「初めてのヌード」花魁

model : Kimiko Nakahara

左上の画像は「名作?」と思っている。 写真とは、とかく偶然の賜物であると考えがちだが、この作品においては「狙い通りの作品」になったと思っている。

model : Kimiko Nakahara

この画像はかなり癖のある編集をしている。 エッジを立てている(意識的に輪郭を強めるようにしている)。 印象は絵画に近づくが、写真でもなく絵画でもない、「別の領域にある作品」にしようと考えている。 この編集の欠点は、著しく画質が劣化することです。 したがって、A2位の出力までしか耐えられません。

画像の展示というものはとても難しい。 ここでは、展示会と違って、縦に流してみていくことになる。 並びと左右の相性からだろうか、これは!と思って載せた画像がさほど良く見えないし、期待しない画像がけっこうよく見えたりする。

花魁をテーマに撮っているが、モデル本人は普段通りの表情をしており、シリアスさが見えてこないのは残念です。 ”絵”としては良いのですが、花魁に成り切れてません。

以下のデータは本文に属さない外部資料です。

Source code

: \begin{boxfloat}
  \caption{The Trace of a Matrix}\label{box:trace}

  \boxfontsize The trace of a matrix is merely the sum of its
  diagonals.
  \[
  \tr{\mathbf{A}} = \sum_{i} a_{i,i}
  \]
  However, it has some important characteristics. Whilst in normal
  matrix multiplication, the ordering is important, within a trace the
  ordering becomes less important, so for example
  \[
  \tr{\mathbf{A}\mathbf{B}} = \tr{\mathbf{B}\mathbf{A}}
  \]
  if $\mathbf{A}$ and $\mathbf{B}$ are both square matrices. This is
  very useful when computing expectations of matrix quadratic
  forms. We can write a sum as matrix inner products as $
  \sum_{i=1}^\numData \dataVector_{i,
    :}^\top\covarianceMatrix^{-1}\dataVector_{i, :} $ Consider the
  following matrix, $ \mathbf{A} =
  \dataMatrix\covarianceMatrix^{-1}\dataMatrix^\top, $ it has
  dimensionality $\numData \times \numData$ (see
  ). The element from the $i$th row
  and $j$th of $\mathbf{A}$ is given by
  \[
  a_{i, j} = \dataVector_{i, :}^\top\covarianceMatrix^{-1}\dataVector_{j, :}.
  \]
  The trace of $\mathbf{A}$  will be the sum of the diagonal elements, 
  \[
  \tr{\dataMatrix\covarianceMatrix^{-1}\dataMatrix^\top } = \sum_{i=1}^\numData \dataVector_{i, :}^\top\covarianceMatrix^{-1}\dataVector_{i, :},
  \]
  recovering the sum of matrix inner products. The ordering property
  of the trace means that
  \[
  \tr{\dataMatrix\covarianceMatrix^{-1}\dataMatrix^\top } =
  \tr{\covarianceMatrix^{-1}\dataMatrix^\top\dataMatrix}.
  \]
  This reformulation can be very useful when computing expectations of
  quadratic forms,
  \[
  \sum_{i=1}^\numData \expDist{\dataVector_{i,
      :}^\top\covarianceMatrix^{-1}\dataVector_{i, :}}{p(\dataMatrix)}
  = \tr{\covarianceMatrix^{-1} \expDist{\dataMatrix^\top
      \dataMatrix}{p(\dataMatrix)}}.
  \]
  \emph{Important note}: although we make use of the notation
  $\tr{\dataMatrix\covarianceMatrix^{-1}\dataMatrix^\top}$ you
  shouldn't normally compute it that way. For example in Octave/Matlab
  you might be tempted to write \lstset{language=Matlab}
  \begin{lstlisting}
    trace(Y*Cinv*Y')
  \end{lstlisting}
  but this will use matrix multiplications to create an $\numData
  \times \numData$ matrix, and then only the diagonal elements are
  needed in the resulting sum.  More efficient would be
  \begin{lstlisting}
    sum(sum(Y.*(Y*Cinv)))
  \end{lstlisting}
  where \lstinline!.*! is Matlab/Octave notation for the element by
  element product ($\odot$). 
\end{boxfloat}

花魁以外の画像では、顔の表情はほとんど見えてきませんが、こと花魁の撮影に関しては、顔の表情が”勝負”になる。 そのことに関して、モデルに詳しく伝えたが、上手く伝わらなかったことを覚えている。 撮影現場でのコミュニケーションは難しいのです。 花魁を演出するというのは、役者でも難しいでしょうね。 見た目は艶やかではあるが、目は世捨て人のように死んでないといけないのです。 ・・この辺は、モデルに対する僕の要求レベルが高すぎかもしれませんが、でも、妥協するぐらいなら、作品撮りはしません。

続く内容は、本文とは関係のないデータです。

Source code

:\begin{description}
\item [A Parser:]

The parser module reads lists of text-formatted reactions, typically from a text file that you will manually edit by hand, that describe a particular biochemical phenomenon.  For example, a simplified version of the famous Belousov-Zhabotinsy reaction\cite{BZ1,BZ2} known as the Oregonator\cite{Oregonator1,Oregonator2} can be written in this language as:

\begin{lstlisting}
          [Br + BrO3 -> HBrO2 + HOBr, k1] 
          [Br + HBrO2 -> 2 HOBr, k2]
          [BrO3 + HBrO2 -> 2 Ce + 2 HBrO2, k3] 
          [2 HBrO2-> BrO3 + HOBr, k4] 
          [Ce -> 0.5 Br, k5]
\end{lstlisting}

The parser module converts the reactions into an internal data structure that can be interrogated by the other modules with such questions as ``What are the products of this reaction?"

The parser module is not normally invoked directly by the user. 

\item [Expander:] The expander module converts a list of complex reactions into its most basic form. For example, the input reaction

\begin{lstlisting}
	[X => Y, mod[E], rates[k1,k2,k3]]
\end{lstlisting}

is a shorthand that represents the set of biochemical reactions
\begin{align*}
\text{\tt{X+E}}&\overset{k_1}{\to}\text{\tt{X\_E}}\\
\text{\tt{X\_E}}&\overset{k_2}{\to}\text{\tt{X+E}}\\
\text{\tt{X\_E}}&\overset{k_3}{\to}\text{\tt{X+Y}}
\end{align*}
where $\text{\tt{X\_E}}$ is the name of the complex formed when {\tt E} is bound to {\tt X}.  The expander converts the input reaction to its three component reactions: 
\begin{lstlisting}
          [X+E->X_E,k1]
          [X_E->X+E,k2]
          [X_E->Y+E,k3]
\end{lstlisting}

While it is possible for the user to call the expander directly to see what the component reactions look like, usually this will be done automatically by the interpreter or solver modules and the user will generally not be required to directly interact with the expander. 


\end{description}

私はカメラを手にしたとたんに、”男性”ではなくなる。 だからなのか、モデルは大胆なポーズをとるようにもなる。 この、”男性ではなくなる”ことは、ヌード撮影においてはとても重要なことで、女性を観る目線が普段の私ではなくなり、性的好奇心を超えた向こう側からカメラを構えていることになる。 左上の写真は、いつか展示会で使おうと思っている(左横から差し込むグリーンの光が美しく出ている・・編集で加えた色だけど)。

私は、明暗でなく色彩で撮る写真家であると思っているし、色彩のある画像をより好んでいる。 だから、作品撮りをする際はモノクロでなくカラーにすることが多くなる。 編集段階において、色彩コントロールはある程度できるが、原画で撮れないと、いくら、フォトショで頑張っても限界がある。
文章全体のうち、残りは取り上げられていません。